[Collected data]
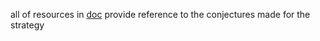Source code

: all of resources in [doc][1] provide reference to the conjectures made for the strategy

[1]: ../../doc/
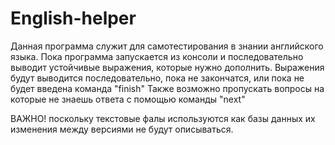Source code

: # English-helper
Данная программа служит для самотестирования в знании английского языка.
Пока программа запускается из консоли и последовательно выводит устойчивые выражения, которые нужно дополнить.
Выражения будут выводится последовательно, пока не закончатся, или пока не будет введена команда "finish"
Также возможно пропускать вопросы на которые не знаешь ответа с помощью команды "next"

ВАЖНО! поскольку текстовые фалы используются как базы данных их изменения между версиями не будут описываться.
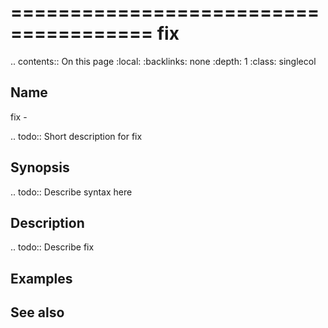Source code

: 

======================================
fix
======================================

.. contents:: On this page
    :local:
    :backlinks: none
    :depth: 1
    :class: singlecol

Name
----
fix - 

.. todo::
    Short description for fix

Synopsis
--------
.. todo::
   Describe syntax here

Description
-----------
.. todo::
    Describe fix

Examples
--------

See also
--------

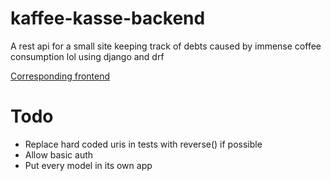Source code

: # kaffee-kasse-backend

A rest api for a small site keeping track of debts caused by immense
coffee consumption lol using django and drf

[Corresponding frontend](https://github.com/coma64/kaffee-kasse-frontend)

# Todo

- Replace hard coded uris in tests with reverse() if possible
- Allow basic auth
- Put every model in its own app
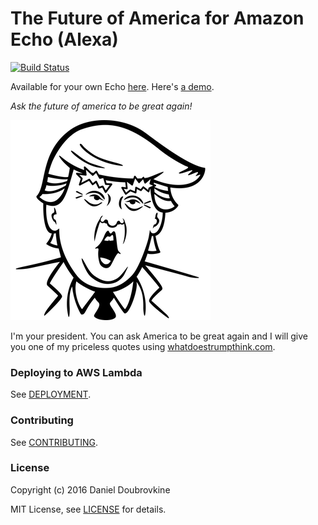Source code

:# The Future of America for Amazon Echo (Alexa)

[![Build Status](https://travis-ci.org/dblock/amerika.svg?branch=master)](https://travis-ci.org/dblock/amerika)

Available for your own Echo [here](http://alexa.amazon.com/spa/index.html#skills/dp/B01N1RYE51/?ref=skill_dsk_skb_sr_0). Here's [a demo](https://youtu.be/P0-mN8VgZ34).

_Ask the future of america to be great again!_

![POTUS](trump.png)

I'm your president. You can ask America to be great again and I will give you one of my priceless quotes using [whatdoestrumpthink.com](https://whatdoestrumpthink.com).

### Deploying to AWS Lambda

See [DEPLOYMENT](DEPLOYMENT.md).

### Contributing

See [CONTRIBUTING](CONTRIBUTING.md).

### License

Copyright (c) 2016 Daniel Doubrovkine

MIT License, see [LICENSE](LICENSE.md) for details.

> [Task to carry out] What lines above contain "последовательно"? Copy them out.

> [Exercise result]
Пока программа запускается из консоли и последовательно выводит устойчивые выражения, которые нужно дополнить.
Выражения будут выводится последовательно, пока не закончатся, или пока не будет введена команда "finish"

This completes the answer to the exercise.